* **Work to be completed**
Among the entries below, how many lines hold "chapters"? Only the number is wanted.

───── Data shown

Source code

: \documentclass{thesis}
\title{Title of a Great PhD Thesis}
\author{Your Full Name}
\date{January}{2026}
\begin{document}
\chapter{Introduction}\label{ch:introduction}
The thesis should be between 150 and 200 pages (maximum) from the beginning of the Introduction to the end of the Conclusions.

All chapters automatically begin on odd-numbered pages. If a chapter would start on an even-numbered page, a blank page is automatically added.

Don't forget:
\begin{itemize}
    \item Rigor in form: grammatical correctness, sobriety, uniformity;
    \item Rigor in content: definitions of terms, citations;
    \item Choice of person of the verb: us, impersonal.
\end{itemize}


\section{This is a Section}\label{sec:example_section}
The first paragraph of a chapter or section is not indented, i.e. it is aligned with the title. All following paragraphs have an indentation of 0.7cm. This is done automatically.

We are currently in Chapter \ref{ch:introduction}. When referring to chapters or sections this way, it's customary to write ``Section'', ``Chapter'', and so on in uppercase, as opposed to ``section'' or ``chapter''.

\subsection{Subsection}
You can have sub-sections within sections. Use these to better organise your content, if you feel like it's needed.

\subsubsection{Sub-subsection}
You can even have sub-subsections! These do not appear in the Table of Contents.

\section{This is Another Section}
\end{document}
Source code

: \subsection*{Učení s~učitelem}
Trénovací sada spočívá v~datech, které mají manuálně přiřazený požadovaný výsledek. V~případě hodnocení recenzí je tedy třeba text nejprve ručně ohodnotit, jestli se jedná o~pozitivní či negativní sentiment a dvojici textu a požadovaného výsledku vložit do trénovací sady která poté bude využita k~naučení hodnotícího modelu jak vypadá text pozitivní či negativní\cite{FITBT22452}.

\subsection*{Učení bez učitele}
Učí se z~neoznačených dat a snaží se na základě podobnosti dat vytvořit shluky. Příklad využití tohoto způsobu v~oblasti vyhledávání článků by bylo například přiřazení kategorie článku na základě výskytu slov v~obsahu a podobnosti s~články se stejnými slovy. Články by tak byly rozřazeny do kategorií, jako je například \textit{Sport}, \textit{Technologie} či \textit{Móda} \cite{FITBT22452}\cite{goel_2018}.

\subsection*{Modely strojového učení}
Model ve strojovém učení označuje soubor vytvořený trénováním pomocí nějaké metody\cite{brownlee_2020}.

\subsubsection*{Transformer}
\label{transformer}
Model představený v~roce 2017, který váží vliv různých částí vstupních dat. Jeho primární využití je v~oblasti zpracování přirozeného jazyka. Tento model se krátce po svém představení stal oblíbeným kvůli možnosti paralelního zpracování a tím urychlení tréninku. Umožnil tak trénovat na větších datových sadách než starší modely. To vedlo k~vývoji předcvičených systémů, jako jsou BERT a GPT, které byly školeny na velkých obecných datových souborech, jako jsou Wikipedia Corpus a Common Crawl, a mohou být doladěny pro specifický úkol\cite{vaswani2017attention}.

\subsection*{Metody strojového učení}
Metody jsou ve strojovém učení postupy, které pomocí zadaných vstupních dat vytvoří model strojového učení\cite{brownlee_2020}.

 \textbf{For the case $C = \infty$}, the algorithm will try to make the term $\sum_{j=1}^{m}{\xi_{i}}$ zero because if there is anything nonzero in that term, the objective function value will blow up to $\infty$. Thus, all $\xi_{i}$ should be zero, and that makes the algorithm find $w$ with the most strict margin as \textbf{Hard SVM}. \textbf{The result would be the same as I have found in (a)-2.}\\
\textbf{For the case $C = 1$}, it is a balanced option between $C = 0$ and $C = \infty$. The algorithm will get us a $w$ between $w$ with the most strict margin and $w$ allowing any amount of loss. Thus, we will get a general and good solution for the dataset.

──────────

* **Output for this task**
2